§ **What you need to do**
In the records that come next, find every line with "Below". Return those lines.

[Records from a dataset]
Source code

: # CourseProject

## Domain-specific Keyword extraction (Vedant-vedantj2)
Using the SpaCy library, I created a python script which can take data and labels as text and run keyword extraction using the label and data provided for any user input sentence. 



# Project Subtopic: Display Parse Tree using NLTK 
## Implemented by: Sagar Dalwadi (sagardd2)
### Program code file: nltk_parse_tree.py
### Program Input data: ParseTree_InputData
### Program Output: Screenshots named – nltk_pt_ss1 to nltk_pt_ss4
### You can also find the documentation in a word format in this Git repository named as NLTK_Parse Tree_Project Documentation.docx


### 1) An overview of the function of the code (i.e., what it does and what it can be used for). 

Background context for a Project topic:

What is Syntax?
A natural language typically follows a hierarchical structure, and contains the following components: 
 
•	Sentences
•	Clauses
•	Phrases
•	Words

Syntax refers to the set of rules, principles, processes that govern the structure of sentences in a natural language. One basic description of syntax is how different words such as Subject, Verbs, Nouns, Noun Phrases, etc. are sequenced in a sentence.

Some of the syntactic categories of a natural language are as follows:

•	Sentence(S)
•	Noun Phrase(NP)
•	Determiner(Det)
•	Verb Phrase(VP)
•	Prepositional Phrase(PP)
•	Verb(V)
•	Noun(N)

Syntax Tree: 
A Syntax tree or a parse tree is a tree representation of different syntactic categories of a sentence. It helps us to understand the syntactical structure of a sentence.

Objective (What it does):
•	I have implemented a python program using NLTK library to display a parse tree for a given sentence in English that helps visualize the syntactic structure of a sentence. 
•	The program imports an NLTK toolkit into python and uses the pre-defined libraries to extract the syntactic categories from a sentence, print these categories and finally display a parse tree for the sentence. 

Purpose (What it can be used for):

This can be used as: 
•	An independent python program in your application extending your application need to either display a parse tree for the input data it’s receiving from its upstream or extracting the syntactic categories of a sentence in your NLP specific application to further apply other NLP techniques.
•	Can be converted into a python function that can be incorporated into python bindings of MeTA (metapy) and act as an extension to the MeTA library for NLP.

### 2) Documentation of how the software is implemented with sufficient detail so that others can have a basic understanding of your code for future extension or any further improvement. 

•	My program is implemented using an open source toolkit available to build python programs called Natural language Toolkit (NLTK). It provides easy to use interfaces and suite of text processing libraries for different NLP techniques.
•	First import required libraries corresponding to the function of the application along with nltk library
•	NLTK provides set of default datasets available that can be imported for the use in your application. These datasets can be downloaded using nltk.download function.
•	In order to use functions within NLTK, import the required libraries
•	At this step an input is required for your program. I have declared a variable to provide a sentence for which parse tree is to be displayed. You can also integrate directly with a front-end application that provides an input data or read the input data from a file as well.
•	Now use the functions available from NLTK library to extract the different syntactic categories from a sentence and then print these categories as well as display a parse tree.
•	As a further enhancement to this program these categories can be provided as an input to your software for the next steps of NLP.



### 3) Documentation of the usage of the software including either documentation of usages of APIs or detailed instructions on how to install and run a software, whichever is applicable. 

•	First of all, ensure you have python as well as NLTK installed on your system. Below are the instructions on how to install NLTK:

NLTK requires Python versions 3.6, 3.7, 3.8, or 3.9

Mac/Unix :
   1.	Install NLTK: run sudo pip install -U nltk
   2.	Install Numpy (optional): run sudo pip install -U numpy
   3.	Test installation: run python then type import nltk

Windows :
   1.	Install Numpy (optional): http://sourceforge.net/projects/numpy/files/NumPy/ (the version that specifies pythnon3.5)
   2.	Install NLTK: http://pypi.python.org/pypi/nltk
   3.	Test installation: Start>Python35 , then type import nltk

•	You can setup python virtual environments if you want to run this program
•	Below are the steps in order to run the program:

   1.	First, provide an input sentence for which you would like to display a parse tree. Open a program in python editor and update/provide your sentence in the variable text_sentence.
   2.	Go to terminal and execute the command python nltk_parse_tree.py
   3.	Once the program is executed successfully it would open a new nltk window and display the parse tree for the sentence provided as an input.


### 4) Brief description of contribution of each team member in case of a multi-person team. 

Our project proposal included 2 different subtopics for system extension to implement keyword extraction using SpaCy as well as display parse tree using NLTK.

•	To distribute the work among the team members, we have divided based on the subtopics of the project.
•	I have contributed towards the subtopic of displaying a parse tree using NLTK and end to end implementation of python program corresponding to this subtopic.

...

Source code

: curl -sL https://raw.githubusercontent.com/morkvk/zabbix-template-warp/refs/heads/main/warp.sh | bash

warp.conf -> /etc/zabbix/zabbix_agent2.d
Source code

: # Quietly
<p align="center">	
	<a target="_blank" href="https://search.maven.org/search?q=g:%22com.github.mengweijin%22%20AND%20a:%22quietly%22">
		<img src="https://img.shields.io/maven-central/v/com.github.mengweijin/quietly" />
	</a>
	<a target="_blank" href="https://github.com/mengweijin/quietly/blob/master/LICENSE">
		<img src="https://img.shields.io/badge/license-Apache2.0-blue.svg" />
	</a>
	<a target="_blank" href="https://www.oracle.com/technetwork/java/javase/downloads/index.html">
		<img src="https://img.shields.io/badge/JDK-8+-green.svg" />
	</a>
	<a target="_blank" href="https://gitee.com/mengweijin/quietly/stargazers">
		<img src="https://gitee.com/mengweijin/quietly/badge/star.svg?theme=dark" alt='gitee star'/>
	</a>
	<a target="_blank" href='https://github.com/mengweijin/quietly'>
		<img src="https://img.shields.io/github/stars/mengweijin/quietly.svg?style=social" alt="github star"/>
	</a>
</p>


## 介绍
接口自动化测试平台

---

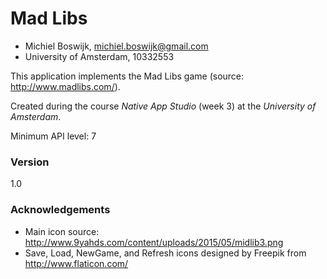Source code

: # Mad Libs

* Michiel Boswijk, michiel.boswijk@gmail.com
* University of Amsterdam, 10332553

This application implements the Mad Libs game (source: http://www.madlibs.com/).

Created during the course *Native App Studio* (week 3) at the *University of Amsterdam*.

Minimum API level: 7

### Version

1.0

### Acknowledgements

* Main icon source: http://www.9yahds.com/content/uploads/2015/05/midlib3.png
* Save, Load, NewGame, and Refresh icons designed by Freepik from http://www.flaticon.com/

§ **Completed exercise**
•	First of all, ensure you have python as well as NLTK installed on your system. Below are the instructions on how to install NLTK:
•	Below are the steps in order to run the program:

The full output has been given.